Single host. Run vicfg-hostops with --operation shutdown.
vicfg-hostops <conn_options> --operation shutdown
If the host is not in maintenance mode, use --force to shut down the host and all running virtual machines.
vicfg-hostops <conn_options> --operation shutdown --force
All hosts in datacenter or cluster. To shut down all hosts in a cluster or datacenter, specify --cluster or --datacenter.
vicfg-hostops <conn_options> --operation shutdown --cluster <my_cluster>
vicfg-hostops <conn_options> --operation shutdown --datacenter <my_datacenter>
You can reboot a single host or all hosts in a datacenter or cluster.
Single host. Run vicfg-hostops with --operation reboot.
vicfg-hostops <conn_options> --operation reboot
If the host is not in maintenance mode, use --force to shut down the host and all running virtual machines.
vicfg-hostops <conn_options> --operation reboot --force
All hosts in datacenter or cluster. You can specify --cluster or --datacenter to reboot all hosts in a cluster or datacenter.

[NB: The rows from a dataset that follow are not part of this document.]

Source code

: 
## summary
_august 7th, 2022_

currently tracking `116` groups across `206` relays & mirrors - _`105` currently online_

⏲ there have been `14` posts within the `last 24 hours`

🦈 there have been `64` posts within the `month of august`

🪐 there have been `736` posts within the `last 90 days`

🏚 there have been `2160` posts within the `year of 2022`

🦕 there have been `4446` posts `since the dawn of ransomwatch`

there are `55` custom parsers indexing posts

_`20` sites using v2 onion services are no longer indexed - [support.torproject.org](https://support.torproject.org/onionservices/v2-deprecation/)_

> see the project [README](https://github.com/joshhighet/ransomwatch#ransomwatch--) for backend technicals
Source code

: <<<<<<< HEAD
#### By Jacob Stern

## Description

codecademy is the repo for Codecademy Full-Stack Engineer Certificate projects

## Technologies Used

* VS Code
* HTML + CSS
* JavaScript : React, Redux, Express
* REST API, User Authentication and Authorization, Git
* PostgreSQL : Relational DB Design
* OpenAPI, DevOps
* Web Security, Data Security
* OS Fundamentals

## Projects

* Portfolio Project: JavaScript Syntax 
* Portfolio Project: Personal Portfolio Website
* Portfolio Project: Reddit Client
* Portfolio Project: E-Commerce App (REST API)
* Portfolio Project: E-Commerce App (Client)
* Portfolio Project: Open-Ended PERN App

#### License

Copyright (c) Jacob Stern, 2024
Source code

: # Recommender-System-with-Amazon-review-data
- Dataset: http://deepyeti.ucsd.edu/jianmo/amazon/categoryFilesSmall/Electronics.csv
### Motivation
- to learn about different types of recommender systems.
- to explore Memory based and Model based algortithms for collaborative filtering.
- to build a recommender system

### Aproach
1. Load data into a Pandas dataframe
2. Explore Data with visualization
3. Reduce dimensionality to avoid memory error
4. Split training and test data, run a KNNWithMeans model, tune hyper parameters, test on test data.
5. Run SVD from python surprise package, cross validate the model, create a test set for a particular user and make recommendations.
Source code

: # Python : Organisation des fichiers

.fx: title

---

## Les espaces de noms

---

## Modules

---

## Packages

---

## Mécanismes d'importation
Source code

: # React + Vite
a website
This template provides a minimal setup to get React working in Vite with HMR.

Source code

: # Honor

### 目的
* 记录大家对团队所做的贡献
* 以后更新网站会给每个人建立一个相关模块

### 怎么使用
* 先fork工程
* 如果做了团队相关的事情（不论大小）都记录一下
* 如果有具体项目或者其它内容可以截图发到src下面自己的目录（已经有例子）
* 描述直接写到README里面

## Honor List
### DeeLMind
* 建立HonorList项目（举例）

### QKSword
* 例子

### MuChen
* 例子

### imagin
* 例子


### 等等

vicfg-hostops <conn_options> --operation reboot --cluster <my_cluster>
vicfg-hostops <conn_options> --operation reboot --datacenter <my_datacenter>
You can display information about a host by running vicfg-hostops with --operation info.
vicfg-hostops <conn_options> --operation info
The command returns the host name, manufacturer, model, processor type, CPU cores, memory capacity, and boot time. The command also returns whether vMotion is enabled and whether the host is in maintenance mode.